The environmental conditions for 2021, the rainfall distribution pattern of the NGS was monomodal with total rainfall of 1150.3mm, spread over 7 months from April to October. Relative humidity (RH) for the December was similar to the long term average of 17% and average maximum and minimum air temperatures were 29.0^oC and 17.6^oC respectively, against the year’s average of 31.7^oC and 21.0^oC respectively; these criteria evaluated 2021as a normal year, though the harmattan season was just slightly warmer and dusty.

The plant was authenticated in the herbarium of the Department of Botany, Faculty of Life Sciences, Ahmadu Bello University, Zaria, with a Voucher sample number ABU01756. The harvested stem bark samples were air dried for about four weeks under shade at room temperature until constant weights were obtained. The dried samples were pulverized with mortar and pestle.

Soil samples were collected from the base of the tree trunk, 30 to 40 cm around the tree stem, from multiple sampling points at two depths, 0 – 10 cm and 10 – 15 cm, considered to be the root zone for nutrient uptake. A composite sample was thereafter derived from these multiple points for each depth and tree soil and processed by air drying for 3 days, sieved using the 2mm mesh sieve to remove the larger diameter stones and organic materials and analyzed for basic properties in the laboratory using standard procedures.

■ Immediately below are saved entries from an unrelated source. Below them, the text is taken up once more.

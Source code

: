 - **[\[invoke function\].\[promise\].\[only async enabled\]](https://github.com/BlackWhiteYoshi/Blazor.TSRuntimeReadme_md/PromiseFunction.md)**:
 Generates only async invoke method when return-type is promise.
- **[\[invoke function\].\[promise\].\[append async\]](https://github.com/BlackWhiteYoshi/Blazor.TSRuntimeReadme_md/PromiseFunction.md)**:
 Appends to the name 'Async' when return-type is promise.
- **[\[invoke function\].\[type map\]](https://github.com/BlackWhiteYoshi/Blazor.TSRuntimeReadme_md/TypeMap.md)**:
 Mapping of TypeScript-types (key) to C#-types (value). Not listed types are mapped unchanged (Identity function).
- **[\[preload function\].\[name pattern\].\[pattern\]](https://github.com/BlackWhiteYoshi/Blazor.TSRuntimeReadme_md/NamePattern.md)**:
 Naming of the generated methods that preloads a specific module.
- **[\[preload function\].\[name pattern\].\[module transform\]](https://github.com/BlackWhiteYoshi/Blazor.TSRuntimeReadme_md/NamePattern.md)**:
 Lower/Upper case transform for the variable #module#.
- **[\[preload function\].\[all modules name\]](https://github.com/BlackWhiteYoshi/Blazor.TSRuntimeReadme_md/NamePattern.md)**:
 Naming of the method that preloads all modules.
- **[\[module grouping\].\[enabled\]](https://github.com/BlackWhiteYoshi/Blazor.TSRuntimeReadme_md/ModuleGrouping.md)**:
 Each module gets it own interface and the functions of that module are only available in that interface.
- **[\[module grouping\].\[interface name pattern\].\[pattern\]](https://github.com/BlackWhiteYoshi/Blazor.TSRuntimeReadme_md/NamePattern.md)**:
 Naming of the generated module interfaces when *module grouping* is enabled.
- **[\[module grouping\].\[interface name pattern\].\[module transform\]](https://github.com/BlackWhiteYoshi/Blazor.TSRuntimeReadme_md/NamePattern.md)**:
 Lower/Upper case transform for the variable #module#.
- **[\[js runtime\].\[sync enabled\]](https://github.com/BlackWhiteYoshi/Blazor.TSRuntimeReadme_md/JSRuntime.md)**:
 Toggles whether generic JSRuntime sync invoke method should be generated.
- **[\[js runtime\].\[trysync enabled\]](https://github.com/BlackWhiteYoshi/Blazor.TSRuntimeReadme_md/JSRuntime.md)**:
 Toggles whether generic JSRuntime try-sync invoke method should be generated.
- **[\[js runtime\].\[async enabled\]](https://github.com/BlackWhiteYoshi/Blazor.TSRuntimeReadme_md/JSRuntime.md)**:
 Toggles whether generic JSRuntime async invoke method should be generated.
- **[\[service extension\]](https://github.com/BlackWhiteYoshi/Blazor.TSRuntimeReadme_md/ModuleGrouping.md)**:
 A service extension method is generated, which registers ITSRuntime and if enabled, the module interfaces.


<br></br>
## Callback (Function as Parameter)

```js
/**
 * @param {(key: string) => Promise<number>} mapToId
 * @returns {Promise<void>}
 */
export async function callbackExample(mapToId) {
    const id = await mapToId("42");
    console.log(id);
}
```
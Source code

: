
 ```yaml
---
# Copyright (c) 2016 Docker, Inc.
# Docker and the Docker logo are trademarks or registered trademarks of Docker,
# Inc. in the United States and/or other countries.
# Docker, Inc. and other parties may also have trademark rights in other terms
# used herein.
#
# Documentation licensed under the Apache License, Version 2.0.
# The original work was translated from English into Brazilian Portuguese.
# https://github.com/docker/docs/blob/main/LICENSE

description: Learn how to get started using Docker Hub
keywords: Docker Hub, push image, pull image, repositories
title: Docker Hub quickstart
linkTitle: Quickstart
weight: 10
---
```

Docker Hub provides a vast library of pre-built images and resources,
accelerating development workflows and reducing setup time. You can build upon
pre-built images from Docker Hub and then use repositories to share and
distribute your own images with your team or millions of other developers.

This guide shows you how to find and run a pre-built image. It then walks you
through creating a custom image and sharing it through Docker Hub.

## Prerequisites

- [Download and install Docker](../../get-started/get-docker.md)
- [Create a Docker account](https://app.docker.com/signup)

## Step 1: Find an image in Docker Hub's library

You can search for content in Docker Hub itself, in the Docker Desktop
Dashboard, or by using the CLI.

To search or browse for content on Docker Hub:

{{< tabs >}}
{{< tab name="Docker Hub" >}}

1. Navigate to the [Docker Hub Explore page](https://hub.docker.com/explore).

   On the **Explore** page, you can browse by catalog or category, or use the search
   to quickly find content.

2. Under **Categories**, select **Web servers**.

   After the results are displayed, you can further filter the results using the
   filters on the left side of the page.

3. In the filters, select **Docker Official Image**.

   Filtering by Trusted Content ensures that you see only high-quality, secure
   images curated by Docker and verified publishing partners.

Particle size distribution for soil textural classification was determined by the Hydrometer method ³⁶. Soil pH was determined in 1:2.5 soil and solution ratio in distilled water and 0.01M CaCl₂ ³⁷. Organic carbon as described by Juo ³⁸ and total nitrogen as described by Bremner ³⁹. Available phosphorus by the Bray No. 1 method ⁴⁰. Exchangeable bases (Ca, Mg, K and Na) by the NH₄OAc saturation and extraction ⁴¹, cation exchange capacity (CEC) by ammonium acetate saturation method ⁴². Extractable micronutrient elements (Fe, Mn, Cu, Zn and Co) in solution were estimated using the Atomic Absorption Spectrophotometer. Exchangeable acidity (H⁺ and Al³⁺) was determined by the KCl method ⁴² and electrical conductivity was determined by water saturation using the Conductivity Bridge instrument, Metrohn E587 conductometer ⁴¹.

The pulverized sample was subjected to a cold maceration method using 95% v/v ethanol to obtain the plants ethanolic extract, as detailed previously ^17,29,32.

The different phytochemical constituents in the ethanolic extract were detected by applying standard procedures and protocols, as applied earlier ^17,29,32.

Standard procedures were applied to determine the yields (expressed in percentages) of alkalids, flavonoids, saponins, tannins and phenols in the ethanolic extract, as described earlier ^17,32.

The ethanolic extracts of the stem barks, batches 1 and 2 were mixed for this purpose. The ethanolic extract was partitioned with ethyl acetate ⁴³. About 50 -100 mL of water was placed into a separating funnel to form a crude suspension, and 500 mL of ethyl acetate was added into the separating funnel; thereafter the mixture was vigorously shaken 3-4 times at 2-3 min intervals. The funnel was kept standing and undisturbed for 1 hr. Following the separation of the mixture into layers, the upper layer of ethyl acetate was removed with caution. This was repeated severally so as to ensure that all ethyl acetate soluble compounds were released. The ethyl acetate fraction was concentrated with the aid of the rotary evaporator, while the aqueous fraction was concentrated on water bath before being stored at 20°C.

The ethyl acetate fraction was subjected to column chromatography packed with silica gel (70-230 mesh). Briefly, silica gel (500 g) was mixed with 95% n-hexane and 5% ethyl acetate; the homogenous suspension/slurry formed was stirred using a glass-stirring rod to remove bubbles. The silica gel slurry was then poured into a glass column. The sample loaded on the column was prepared by dissolving 20 g of the ethyl acetate fraction in 100 mL of 9:1 of n-hexane and ethyl acetate, to which 30g of silica was added and mixed by stirring with a glass rod. The mixture was allowed to dry at room temperature and the dried silica extract mixture was layered on the column layer bed. The column was first eluted with n-hexane as the mobile phase with the polarity increasing by 5 % increments of ethyl acetate. After getting to 100 % ethyl acetate, the polarity was further increased by 5 % increments of methanol. For each eluent system, the fractions were collected in vials. The fractions collected were concentrated to dryness by evaporation at 40 ⁰C ⁴⁴.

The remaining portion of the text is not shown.